Data excerpts:
+ + + +
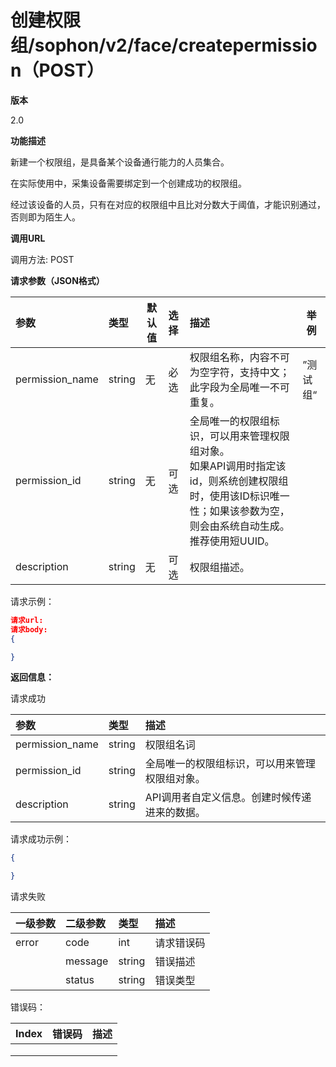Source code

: # 创建权限组/sophon/v2/face/createpermission（POST）

**版本**

2.0

**功能描述**

新建一个权限组，是具备某个设备通行能力的人员集合。

在实际使用中，采集设备需要绑定到一个创建成功的权限组。

经过该设备的人员，只有在对应的权限组中且比对分数大于阈值，才能识别通过，否则即为陌生人。

**调用URL**

调用方法: POST

**请求参数（JSON格式）**

| 参数            | 类型   |  默认值  | 选择 | 描述                                                         |  举例  |
| :-------------- | :----- | ----------------------------------- | :--- | :----------------------------------------------------------- | --------------------------------- |
| permission_name | string | 无                                  | 必选 | 权限组名称，内容不可为空字符，支持中文；<br />此字段为全局唯一不可重复。<br /> | ”测试组“                          |
| permission_id | string | 无 | 可选 | 全局唯一的权限组标识，可以用来管理权限组对象。<br />如果API调用时指定该id，则系统创建权限组时，使用该ID标识唯一性；如果该参数为空，则会由系统自动生成。<br />推荐使用短UUID。 |  |
| description     | string | 无                                  | 可选 | 权限组描述。 |                                   |



请求示例：

```json
请求url: 
请求body:
{

}
```

**返回信息：**

请求成功

| 参数            | 类型   | 描述                                           |
| :-------------- | :----- | :--------------------------------------------- |
| permission_name | string | 权限组名词                                     |
| permission_id   | string | 全局唯一的权限组标识，可以用来管理权限组对象。 |
| description     | string | API调用者自定义信息。创建时候传递进来的数据。  |

请求成功示例：

```json
{

}
```

请求失败

| 一级参数 | 二级参数 | 类型   | 描述       |
| :------- | :------- | :----- | :--------- |
| error    | code     | int    | 请求错误码 |
|          | message  | string | 错误描述   |
|          | status   | string | 错误类型   |

错误码：

| Index | 错误码 | 描述 |
| ----- | ------ | ---- |
|       |        |      |
|       |        |      |
|       |        |      |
+ + + +
Report each line above that includes the string "全局唯一的权限组标识".

| permission_id | string | 无 | 可选 | 全局唯一的权限组标识，可以用来管理权限组对象。<br />如果API调用时指定该id，则系统创建权限组时，使用该ID标识唯一性；如果该参数为空，则会由系统自动生成。<br />推荐使用短UUID。 |  |
| permission_id   | string | 全局唯一的权限组标识，可以用来管理权限组对象。 |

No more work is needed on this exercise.